Nearly one-quarter of those arrested, or 8,557 people, had no criminal record in the first three months of 2017. That number more than doubled the 3,718 non-criminal arrests made by ICE over the same period in Barack Obama's last full year as president in 2016.
"These are not dangerous felons. It's important to call [Trump] out on the fact his rhetoric doesn't match the reality," says Lal, herself a former undocumented immigrant who is now a lawful permanent U.S. resident. "For the people being arrested and put in [removal] proceedings, their only 'crime' is that they're here unlawfully."
A $1-trillion congressional spending deal brokered late Sunday to avoid a government shutdown denies the president funding for his oft-promised southern border wall. It also omits Trump's threat to pull federal grants from sanctuary cities that protect undocumented immigrants.
$1.5 billion for border security
But the agreement allocates $1.5 billion towards border security. It's unclear how the money would be spent and whether it would go towards projects such as expanding detention facilities, hiring more deportation agents or reinforcing the border.
Trump-era deportation figures might seem counterintuitive.
But immigration experts believe that arrest figures — rather than removal stats — give a better picture of an administration's immigration enforcement efforts. That's because deportation cases can take several years to wind through backlogged courts. Border apprehensions often result in removal within days.
ICE's deportation stats wouldn't account for the long lag times, whereas arrests are "clearly the initial enforcement activity," says Randy Capps, director of research for U.S. programs with Washington's Migration Policy Institute, a non-profit and nonpartisan think tank.
Critics of Obama blasted him as "deporter in chief" owing to the spike in deportations to around 400,000 a year during the beginning of his term.

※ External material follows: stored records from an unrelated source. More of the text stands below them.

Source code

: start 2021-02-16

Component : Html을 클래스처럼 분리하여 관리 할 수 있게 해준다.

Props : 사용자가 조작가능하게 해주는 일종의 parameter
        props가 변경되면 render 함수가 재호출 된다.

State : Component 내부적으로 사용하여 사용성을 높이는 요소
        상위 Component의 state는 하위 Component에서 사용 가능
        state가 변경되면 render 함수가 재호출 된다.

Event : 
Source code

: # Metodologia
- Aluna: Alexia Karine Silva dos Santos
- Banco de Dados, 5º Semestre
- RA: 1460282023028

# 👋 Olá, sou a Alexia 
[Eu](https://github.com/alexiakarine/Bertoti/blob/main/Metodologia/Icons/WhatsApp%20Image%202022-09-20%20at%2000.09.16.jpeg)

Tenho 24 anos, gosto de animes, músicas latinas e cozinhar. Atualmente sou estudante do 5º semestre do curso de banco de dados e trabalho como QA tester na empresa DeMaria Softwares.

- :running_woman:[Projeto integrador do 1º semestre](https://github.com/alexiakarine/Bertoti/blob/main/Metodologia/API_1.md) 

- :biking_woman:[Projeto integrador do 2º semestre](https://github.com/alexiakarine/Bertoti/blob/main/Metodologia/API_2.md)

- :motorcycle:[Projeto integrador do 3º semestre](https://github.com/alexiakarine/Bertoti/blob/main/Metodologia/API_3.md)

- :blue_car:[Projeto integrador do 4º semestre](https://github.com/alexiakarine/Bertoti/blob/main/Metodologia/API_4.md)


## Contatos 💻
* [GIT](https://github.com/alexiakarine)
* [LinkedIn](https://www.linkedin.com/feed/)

Deportations fell after his executive action to relieve the pace of removals in November 2014, when his administration issued a memorandum prioritizing deportations for serious criminals and new arrivals.
Expanded deportation powers
The biggest change under Trump is a broadening of how ICE agents are free to interpret who should be deported. The expanded powers came courtesy of new immigration enforcement policies the president introduced in January executive orders.
Capps expects removals from inside the U.S. to soon start outpacing the number of removals at the border, "basically flipping the pattern that we had in the Obama administration."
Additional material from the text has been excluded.